L’expression anglaise  » It’s raining cats and dogs  » il pleut des chats et des chiens, correspond à notre expression française  » il pleut des cordes  »

La France regorge d’expressions imagées de ce genre, force est de constater que l’Angleterre aussi !

Beaucoup d’explications semble étayer l’origine de cette expression, mais à priori l’explication de cette expression se partage réellement entre deux possibilités :

La première étant que dans les anciennes fermes de l’Angleterre, les animaux domestiques, tels que les chats et les chiens, dormaient dans les combles, au-dessus des chambres.
Mais lorsqu’il pleuvait, le toit étant bien souvent mal isolé et peu imperméable, les animaux surpris par les gouttes de pluie couraient se réfugier au niveau du dessous, c’est-à-dire dans les chambres !

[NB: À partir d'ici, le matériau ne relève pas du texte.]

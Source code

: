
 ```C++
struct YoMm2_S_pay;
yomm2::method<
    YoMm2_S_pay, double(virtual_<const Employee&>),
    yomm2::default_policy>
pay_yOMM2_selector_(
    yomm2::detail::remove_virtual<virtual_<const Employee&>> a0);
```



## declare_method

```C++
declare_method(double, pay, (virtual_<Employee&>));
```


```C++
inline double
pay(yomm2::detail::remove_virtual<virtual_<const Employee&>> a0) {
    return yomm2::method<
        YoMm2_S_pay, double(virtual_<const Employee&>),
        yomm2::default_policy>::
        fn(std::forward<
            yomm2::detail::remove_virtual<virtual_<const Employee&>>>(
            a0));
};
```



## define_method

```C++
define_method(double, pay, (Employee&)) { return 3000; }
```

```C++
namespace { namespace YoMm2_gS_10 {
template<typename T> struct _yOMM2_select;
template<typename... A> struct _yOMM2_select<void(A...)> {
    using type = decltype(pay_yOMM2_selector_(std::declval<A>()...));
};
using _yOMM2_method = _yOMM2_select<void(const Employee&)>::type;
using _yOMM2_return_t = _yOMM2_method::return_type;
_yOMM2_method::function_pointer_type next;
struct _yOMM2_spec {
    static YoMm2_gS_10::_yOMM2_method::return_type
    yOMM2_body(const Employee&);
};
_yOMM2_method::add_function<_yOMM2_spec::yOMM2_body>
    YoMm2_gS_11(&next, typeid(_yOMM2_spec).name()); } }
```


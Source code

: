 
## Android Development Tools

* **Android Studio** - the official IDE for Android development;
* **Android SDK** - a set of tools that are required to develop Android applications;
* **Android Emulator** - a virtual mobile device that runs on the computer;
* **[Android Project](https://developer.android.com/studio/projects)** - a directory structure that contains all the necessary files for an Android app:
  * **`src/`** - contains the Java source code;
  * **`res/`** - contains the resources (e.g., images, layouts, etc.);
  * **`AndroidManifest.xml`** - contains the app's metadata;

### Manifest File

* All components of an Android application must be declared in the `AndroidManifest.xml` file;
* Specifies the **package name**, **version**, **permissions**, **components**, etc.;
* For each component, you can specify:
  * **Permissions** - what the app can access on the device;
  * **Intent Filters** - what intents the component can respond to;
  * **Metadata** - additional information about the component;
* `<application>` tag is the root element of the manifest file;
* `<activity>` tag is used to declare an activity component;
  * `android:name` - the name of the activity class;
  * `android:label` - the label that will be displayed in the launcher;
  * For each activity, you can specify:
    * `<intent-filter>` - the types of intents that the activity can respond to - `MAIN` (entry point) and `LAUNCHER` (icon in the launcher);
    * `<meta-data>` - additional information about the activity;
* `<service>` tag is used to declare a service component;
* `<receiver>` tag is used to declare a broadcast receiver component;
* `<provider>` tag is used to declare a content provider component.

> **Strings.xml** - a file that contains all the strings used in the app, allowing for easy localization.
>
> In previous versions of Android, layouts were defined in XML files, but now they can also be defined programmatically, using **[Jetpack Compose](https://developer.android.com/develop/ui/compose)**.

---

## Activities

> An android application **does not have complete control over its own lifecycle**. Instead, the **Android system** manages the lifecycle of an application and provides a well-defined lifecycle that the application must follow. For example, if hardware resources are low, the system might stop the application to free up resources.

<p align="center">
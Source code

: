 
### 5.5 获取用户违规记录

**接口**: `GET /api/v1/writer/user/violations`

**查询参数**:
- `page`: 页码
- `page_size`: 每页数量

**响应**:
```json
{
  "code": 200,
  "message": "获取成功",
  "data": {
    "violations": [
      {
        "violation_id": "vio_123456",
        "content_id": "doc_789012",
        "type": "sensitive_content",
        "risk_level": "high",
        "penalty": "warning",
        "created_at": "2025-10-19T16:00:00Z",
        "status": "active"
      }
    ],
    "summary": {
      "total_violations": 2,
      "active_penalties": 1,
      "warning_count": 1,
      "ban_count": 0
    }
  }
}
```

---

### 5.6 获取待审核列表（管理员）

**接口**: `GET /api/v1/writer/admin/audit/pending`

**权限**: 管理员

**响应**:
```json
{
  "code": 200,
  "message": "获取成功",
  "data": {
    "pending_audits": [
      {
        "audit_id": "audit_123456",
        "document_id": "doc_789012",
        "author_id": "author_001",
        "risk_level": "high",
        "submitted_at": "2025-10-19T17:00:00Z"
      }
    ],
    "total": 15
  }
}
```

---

La seconde possibilité pour l’explication de l’expression  » it’s raining cats and dogs  » remonterait au 16ème siècle.

À cette époque, en Angleterre, les rues des villes étaient bien souvent parsemées de déchets en tous genres.

On pouvait même y trouver des carcasses d’animaux morts, dont des corps de chats et de chiens, qu’on laissait négligemment çà et là.

Les tas d’ordures étaient tels que lorsque l’on passait dans la ville, on aurait pu s’imaginer que, juste avant, il avait plu des chats et des chiens !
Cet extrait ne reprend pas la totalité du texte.